Go line by line through the records below. Copy whichever lines contain the string "Journal".

*** Opening Excerpted data ***

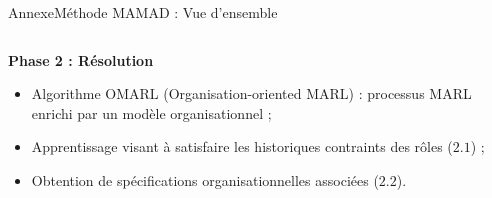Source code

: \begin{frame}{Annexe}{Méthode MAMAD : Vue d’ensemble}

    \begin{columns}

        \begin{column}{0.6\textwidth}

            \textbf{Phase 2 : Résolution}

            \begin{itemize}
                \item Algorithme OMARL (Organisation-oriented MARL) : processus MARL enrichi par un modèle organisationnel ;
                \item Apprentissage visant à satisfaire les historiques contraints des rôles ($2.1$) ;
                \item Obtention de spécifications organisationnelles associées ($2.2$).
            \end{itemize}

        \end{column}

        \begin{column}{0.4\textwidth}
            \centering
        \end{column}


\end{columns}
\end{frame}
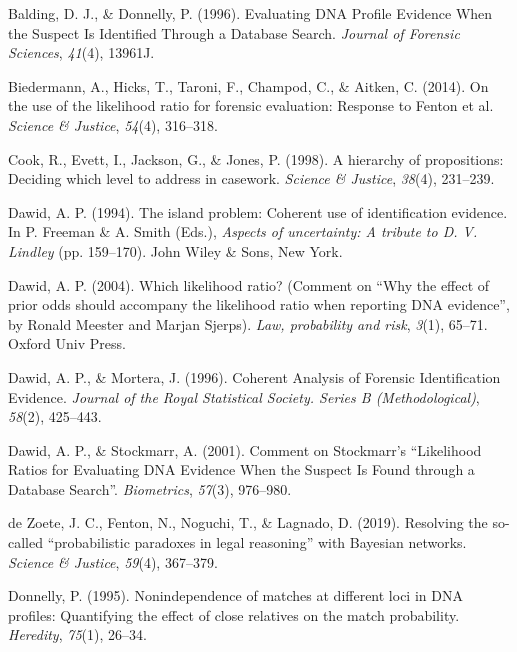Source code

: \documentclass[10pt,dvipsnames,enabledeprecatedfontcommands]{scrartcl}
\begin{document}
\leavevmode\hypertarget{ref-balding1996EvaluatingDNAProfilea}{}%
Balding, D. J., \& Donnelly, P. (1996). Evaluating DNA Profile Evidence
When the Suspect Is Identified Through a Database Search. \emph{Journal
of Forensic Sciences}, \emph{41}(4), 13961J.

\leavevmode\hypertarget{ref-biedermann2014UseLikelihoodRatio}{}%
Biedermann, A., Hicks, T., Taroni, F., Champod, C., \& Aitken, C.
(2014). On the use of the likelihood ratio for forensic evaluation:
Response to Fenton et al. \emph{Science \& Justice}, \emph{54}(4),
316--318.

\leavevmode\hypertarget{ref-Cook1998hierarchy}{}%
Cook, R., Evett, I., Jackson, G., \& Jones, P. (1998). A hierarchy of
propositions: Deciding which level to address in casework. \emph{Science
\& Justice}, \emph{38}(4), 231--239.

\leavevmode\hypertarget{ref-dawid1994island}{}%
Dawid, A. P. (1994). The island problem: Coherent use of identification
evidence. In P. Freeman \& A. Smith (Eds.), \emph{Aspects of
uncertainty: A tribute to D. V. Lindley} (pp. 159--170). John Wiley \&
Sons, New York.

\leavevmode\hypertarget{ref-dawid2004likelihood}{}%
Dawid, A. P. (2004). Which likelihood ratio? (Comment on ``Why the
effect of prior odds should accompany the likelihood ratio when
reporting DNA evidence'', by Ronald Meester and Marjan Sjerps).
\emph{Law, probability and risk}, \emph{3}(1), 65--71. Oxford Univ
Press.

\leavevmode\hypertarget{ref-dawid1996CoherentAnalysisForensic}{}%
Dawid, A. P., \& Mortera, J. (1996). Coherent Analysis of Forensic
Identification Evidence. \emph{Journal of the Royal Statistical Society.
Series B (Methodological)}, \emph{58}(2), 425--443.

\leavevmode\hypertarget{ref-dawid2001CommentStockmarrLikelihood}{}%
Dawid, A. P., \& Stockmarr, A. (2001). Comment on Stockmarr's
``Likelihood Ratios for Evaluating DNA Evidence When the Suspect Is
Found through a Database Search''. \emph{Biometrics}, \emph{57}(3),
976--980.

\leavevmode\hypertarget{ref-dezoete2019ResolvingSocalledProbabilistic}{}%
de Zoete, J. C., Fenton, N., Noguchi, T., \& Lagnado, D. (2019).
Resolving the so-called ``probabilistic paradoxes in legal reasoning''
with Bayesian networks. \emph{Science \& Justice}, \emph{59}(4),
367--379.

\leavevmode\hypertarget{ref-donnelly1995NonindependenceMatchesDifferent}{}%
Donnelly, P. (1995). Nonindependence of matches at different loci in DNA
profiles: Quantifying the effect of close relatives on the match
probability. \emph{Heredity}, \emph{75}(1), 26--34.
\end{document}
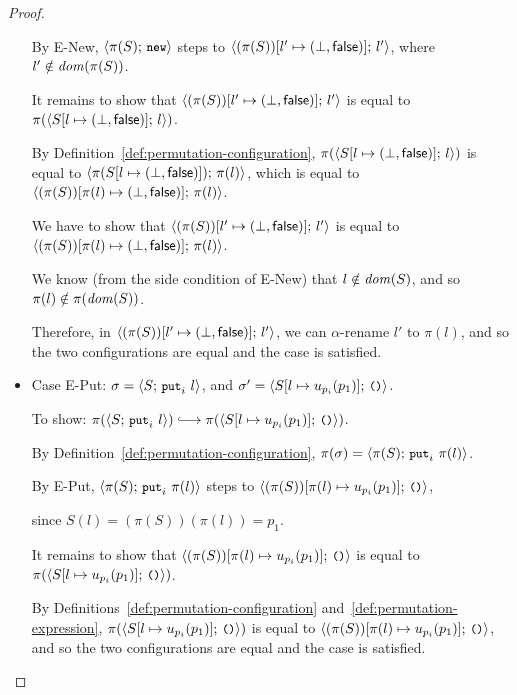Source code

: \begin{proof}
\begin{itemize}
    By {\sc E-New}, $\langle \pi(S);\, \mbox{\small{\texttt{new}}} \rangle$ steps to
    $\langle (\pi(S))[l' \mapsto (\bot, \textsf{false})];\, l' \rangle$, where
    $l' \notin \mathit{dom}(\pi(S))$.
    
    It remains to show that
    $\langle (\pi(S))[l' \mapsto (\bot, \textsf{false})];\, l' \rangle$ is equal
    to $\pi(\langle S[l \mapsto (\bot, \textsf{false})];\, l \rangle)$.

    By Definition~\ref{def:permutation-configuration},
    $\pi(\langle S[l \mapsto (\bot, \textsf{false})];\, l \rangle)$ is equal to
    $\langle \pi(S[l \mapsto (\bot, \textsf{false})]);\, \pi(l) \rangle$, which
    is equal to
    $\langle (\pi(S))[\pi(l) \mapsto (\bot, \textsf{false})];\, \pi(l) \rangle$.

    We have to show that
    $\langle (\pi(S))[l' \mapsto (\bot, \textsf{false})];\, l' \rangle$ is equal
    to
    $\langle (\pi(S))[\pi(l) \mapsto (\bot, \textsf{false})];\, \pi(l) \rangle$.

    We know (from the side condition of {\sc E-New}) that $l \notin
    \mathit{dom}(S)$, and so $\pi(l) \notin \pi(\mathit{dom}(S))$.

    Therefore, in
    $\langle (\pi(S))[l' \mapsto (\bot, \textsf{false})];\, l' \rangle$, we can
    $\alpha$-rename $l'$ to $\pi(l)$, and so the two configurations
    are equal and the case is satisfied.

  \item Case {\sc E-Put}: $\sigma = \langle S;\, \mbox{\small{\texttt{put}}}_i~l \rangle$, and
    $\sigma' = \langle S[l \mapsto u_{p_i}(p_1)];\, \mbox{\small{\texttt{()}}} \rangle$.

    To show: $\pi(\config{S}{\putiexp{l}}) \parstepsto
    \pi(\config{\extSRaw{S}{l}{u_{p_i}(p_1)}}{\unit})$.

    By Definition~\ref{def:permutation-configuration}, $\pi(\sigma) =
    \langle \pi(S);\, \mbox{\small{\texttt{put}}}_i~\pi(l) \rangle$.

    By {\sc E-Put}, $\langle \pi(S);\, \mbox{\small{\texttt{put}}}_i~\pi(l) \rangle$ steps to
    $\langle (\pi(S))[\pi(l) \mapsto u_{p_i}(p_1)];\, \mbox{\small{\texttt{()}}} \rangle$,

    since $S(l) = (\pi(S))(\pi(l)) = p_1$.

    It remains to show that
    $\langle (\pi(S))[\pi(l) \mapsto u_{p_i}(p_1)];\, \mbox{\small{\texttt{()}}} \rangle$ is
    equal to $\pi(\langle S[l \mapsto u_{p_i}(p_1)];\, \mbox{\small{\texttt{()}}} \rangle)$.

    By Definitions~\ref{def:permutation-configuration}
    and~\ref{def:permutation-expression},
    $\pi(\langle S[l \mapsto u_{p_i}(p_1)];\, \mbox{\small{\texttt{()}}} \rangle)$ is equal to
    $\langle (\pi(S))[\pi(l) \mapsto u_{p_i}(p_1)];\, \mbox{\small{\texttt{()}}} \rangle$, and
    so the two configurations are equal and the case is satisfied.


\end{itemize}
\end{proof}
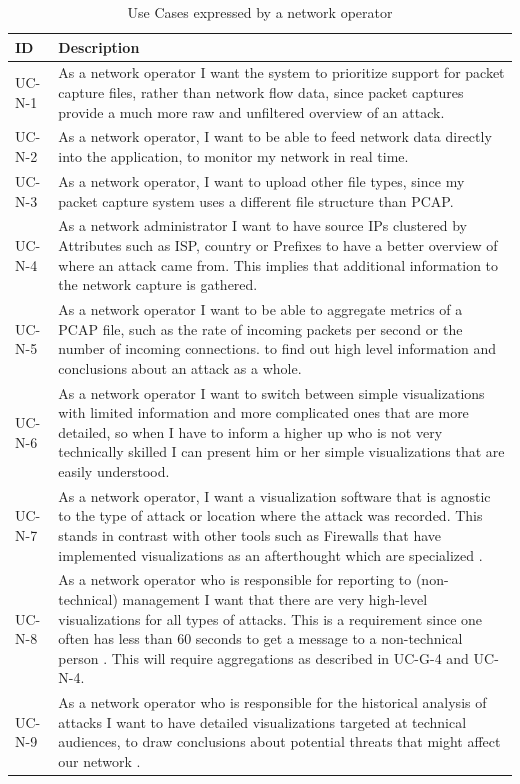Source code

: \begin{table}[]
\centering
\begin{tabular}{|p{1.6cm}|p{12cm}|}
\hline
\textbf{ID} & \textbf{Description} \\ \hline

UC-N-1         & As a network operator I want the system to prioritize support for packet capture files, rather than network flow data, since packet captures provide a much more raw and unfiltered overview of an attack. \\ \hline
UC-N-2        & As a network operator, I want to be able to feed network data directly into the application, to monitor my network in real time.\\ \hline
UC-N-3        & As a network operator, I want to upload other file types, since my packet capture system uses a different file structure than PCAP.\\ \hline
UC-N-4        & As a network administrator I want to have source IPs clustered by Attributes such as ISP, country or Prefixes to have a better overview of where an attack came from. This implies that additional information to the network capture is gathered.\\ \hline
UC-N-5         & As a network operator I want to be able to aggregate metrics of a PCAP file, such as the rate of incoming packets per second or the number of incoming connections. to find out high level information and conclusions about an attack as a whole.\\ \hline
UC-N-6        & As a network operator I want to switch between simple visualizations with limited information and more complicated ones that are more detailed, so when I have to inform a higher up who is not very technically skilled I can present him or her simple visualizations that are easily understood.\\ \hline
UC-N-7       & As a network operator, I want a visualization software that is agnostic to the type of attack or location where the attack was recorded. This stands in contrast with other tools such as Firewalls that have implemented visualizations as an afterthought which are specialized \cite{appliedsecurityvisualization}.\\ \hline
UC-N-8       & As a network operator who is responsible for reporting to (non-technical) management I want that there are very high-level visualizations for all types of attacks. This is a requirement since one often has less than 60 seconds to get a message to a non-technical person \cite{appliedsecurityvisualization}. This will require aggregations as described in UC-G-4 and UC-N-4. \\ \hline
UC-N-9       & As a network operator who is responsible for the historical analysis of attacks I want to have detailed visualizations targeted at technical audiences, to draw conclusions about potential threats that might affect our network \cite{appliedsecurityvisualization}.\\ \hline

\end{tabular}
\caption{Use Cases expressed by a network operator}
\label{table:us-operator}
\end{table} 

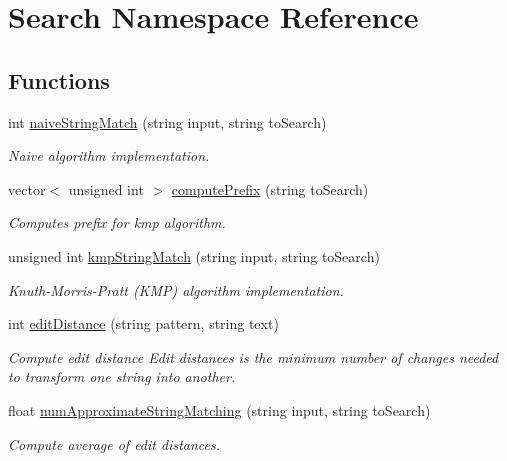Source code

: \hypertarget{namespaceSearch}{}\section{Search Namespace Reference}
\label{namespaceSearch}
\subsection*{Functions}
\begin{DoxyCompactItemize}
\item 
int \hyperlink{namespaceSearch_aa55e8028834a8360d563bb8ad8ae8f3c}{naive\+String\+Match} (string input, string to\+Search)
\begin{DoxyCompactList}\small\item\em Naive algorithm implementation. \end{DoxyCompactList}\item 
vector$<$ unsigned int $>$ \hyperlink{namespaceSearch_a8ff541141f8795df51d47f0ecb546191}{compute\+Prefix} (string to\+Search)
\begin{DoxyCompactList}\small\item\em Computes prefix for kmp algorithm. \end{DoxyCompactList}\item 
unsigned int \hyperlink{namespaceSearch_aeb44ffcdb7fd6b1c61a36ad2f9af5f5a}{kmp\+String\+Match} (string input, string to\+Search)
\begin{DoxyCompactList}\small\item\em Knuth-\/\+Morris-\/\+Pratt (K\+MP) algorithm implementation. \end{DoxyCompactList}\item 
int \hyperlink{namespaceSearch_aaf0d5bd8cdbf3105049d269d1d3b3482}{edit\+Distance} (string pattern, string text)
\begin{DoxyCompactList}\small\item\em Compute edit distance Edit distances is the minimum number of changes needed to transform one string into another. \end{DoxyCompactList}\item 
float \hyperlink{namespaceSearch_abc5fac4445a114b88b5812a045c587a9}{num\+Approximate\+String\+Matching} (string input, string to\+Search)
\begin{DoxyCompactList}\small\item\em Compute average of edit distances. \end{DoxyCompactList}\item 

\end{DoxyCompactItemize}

*** Closing Excerpted data ***

- Answer section -
When the Suspect Is Identified Through a Database Search. \emph{Journal
Identification Evidence. \emph{Journal of the Royal Statistical Society.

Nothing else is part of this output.